Our network then proceeds with another convolutional layer with ReLU and pooling. Next, we have two fully connected layers. We treated the output of the last convolutional layer as a single vector $a_{i}$ . The activation $b_{j}$ of the fully connected layer is

b_{j} = c_{j} + \sum_{i} m_{j i} a_{i}

(3)The units in the fully connected layer are again ReLU units, for the same reason as previously discussed. No pooling is performed here as the fully connected layer respects the topology of the input only in the most trivial way (every unit is connected to every input), meaning neighbouring units are likely to be unrelated.

Another fully connected layer is then used followed by the output layer. The output layer is, for this case, the azimuthal angle of the obstacle, and a vector pointing to the obstacle in the plane. The azimuthal angle can only be $0$ or $90$ degrees, and is re-interpreted after the network is trained as a class variable indicating wall position.

The network is trained using Stochastic Gradient Descent (SGD)²¹ to minimise the mean square error.

The network performance was evaluated on a test data set of ten thousand sections two milliseconds in length that were not used in the training data. As the testing and training data are drawn randomly from sixty second length trials there is a risk that temporal correlation within the longer trials could allow for identification of the sample.

Surface detection in free flight

As a precusor to surface avoidance we created a version of our prototype drone with the ability to detect surfaces in free flight. The prototype (called Mormoops) consisted of a Bolt flight controller (Bitcraze, Malmö, Sweden), a custom chasis and four Betafpv 1105 5000KV brushless motors Betafpv, Hong Kong, PRC). The drone was operated near a planar surface, and our neural network tasked with detecting the surface.

A Centeye optical flow sensor, (Centeye, Washington, DC, USA) was used to measure the change in height of the drone over one minute trials. The flight controller maintained constant height based on optical flow odometry and no obvious drift was observed over these short flights. The drone was flown at three different heights, one deep in ground effect at approximately $5$ cm height and two outside at $15$ and $20$ cm.

Surface detection in free flight benefits from higher bandwidth microphone recording and processing. As such we decided to use a digital microphone platform combining SPH0645LM4H $I_{2} S$ microphones (Adafruit, New York City, USA) with a Teensy 4.0) microcontroller (PJRC, Sherwood, OR, USA) with custom SD card reader for storage.

This would allow us to use the Teensy microcontroller’s specialised $I_{2} S$ audio processing hardware that enables high quality recording, fast filtering, Fourier transforms, and other signal processing.

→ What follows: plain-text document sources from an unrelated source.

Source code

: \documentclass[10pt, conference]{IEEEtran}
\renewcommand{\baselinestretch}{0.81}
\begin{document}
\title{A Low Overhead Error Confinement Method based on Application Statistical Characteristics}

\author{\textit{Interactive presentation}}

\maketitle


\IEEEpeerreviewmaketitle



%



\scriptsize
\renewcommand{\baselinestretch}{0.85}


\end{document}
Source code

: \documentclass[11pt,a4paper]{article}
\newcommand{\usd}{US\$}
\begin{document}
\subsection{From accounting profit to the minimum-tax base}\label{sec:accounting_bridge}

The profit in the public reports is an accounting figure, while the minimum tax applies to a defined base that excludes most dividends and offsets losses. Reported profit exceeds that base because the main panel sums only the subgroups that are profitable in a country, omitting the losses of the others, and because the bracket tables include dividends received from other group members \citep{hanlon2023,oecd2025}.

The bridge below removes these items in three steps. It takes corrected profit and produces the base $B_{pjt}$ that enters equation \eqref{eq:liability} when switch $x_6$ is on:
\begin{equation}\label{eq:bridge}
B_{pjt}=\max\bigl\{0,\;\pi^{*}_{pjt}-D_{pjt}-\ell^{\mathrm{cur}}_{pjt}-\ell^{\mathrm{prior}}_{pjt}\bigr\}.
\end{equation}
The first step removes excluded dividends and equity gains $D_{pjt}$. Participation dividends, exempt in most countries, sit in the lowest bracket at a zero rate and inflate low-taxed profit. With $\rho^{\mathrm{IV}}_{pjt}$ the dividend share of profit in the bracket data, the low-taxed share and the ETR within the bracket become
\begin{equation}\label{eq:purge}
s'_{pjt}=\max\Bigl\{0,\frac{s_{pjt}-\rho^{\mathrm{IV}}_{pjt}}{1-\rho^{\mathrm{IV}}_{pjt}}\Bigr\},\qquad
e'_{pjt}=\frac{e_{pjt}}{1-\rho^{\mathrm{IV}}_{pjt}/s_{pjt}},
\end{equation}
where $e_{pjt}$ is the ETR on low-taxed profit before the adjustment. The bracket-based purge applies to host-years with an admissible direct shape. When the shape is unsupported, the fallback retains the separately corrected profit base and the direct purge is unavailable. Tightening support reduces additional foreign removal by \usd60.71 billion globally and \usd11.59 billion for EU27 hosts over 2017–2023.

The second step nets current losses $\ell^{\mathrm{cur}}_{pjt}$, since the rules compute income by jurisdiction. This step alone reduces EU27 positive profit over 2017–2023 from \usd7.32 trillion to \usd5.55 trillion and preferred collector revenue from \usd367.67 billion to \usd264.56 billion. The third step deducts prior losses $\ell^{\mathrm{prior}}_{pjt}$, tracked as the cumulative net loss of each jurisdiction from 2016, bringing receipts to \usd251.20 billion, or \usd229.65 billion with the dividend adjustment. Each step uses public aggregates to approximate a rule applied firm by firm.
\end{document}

Our neural network was then required to distinguish these states using the sound recordings from $20 m s$ samples.

Free flight surface avoidance

Tests of wall detection capabilities were performed during the previous free flight experiments. However, this version of our drone could not safely resist wall effect, so insufficient training data could be gathered.

We modified our algorithms to detect and avoid both horizontal (ground) and vertical (wall) planar surfaces in free flight. We used the difference in power of the recording from two notch filtered microphones, a method that was based on examination of the structure of the machine learning approach – specifically the frequency dependency – and required minimal tethered training data.

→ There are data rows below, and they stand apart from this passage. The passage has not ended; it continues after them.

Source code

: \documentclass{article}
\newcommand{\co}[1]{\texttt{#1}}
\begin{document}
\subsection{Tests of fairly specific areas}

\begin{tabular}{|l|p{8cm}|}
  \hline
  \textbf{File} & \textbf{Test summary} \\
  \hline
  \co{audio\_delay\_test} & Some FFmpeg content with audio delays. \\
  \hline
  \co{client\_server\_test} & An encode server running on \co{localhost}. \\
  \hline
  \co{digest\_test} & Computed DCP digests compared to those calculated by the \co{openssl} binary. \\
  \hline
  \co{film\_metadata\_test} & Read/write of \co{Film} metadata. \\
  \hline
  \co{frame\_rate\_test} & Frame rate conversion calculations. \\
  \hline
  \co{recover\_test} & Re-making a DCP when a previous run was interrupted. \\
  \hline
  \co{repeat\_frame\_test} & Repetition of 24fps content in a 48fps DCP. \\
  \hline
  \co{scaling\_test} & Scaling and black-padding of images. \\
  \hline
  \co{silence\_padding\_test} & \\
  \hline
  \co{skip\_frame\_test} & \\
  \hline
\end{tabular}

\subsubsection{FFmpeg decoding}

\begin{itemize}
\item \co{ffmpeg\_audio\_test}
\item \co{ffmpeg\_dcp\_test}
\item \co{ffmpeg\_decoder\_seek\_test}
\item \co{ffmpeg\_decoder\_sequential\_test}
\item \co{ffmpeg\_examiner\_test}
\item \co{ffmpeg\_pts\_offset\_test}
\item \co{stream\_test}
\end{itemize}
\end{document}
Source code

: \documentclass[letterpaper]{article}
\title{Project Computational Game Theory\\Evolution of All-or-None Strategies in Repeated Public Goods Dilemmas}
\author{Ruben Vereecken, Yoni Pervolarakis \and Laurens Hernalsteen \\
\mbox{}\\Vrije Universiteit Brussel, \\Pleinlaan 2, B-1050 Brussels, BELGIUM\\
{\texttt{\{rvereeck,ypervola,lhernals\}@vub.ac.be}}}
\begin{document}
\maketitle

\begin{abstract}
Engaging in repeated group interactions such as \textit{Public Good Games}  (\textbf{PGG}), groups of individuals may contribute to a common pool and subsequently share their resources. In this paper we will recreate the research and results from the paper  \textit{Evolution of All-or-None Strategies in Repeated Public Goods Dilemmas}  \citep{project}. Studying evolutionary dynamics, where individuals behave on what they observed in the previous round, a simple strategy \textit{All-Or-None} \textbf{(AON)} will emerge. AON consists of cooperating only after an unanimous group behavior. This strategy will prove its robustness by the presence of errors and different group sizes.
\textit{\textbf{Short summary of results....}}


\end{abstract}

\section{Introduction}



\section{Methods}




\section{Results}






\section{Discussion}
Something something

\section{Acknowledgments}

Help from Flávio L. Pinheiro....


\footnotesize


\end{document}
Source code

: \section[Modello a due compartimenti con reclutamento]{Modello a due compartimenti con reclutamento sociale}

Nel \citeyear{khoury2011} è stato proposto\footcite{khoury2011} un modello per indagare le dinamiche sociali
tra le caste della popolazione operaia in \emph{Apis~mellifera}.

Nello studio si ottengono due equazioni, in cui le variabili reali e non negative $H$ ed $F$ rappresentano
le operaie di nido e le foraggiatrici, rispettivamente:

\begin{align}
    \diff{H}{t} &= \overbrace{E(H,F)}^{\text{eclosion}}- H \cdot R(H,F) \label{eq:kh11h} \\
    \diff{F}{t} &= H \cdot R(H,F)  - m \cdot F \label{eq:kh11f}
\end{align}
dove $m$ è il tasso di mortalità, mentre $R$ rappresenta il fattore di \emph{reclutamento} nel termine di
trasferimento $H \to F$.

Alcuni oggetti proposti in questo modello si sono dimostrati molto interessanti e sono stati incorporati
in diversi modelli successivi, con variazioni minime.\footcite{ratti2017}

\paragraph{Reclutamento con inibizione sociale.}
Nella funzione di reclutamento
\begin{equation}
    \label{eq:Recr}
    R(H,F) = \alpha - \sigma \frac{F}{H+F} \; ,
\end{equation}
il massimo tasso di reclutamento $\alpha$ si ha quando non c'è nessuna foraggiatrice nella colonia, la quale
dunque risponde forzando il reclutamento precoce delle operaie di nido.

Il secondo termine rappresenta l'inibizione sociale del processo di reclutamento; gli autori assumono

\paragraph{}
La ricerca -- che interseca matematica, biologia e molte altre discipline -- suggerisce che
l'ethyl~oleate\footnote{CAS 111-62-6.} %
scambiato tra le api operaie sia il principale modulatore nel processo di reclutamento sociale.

The controller requires platform-specific calibration. The frequency range of the notch filter is specific to the drone that carries the sensor package, as are the gains on the microphones, and the threshold for detection. Ground detection is insensitive to these parameters, with simple benchtop tests sufficient for a good calibration. Wall detection requires in-flight refinement and iteration and is less reliable. In both instances the threshold for engaging the avoidance behaviour had to be set prior to the test.

At present, for avoidance purposes the system behaves as a classifier (the conditions being “wall present” and “no wall”). For the ground plane this is a simplification of the multiple heights that can be discerned by the machine learning controller, but for wall detection little evidence of continuous signal was apparent beyond the simple detection of wall effect.

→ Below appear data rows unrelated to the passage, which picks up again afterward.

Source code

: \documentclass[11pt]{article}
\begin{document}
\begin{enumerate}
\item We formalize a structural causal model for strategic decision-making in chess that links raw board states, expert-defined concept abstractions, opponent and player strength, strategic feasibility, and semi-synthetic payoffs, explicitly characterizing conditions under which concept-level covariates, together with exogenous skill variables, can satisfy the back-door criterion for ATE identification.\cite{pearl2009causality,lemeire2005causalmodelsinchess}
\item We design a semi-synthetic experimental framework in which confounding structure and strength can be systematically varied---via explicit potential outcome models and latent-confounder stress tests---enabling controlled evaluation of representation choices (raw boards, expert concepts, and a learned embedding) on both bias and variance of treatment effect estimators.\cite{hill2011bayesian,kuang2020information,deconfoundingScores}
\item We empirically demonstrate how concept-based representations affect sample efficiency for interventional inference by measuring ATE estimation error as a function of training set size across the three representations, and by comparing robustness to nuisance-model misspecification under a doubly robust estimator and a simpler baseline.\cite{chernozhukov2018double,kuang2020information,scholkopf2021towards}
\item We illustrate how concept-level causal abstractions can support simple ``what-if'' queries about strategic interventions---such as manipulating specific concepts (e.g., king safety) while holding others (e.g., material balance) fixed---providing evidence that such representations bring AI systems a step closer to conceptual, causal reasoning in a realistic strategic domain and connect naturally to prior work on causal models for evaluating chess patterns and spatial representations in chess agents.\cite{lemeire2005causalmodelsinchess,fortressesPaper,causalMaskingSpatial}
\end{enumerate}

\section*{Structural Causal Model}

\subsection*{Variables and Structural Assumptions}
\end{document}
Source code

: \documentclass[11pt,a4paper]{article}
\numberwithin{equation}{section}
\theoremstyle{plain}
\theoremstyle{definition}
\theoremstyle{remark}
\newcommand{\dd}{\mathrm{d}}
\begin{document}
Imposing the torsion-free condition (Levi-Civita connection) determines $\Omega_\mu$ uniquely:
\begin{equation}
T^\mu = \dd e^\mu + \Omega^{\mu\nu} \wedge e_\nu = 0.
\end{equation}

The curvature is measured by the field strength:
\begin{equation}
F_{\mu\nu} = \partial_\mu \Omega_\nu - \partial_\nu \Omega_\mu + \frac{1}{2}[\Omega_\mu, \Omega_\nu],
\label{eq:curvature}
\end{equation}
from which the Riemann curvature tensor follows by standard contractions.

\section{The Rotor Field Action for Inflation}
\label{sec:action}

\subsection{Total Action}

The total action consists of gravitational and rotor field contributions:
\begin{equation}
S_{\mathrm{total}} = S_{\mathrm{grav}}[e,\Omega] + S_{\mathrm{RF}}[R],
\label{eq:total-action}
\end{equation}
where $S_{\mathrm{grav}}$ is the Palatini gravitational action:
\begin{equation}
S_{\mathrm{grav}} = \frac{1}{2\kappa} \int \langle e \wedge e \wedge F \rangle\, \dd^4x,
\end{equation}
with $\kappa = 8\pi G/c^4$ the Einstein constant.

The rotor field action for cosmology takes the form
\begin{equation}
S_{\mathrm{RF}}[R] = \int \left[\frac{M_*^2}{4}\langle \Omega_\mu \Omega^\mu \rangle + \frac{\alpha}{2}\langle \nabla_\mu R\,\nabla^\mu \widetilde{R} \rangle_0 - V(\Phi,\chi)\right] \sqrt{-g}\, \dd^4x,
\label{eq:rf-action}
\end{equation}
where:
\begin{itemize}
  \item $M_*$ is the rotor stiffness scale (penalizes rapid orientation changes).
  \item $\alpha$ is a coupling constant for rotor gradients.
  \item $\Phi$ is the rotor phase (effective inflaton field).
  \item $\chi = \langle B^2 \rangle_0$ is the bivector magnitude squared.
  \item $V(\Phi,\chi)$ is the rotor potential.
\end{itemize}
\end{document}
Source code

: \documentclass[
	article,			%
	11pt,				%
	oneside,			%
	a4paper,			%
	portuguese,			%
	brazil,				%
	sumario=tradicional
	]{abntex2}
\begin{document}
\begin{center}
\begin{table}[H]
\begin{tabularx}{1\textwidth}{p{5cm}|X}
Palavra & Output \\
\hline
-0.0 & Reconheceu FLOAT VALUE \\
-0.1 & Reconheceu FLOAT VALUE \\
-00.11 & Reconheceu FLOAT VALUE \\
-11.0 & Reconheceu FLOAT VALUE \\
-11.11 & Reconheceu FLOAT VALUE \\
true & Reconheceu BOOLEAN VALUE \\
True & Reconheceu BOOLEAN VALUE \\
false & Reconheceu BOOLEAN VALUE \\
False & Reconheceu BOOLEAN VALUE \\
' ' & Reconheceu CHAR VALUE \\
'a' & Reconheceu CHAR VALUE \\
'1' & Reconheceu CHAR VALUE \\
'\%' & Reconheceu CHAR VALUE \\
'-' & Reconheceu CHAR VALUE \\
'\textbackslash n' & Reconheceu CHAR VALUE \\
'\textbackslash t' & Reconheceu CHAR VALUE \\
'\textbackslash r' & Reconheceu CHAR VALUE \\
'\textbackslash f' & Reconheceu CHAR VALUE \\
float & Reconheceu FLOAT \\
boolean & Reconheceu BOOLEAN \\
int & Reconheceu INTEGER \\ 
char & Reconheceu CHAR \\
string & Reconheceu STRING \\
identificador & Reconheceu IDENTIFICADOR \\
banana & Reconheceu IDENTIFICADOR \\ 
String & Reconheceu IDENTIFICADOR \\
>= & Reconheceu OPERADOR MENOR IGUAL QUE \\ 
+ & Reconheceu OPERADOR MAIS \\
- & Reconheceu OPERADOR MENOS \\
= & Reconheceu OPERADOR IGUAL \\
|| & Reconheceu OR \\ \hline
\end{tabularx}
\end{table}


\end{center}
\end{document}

Once an estimate of the surface position is available on the Teensy microcontroller, the information is communicated to the onboard Crazyflie flight controller by a parallel digital on the GPIO pins (Figure 1). This distance estimate is then transmitted, via the Crazyradio, to a computer that tracks the Crazyflie using a Qualisys motion capture system (Qualisys, Göteborg, Sweden). (Figure 3)

Figure 3.

Image of the autonomous flight arena during its early development showing Qualisys motion tracking cameras and a Crazyflie UAV on the floor in the centre of a netted enclosure. This was used to track and control the Crazyflie during sense-and-avoid flight trials.

If an obstace is detected, evasive action is taken to reposition the drone by updating the target position set on the control computer.

Sensing other drones

We determined to what extent it was possible to identify a second drone using the same acoustic sensor array. Initially, we confined our considerations to detecting drones that are physically different, the Crazyflie and our new Mormoops drone.

We ran both drones simultaneously in tethered flight and recorded the acoustic signature of each at a range of distances and angles, as in Figure 4. The objective was to use our microphone array and machine learning approach to detect and locate the secondary drone, from the observer drone.

Figure 4.

Experimental configuration for detecting and localising a prototype Mormoops drone from a Crazyflie, and vice versa. Recordings were taken from the microphone array on each drone, and used in conjunction with our machine learning approach to identify and localise each drone.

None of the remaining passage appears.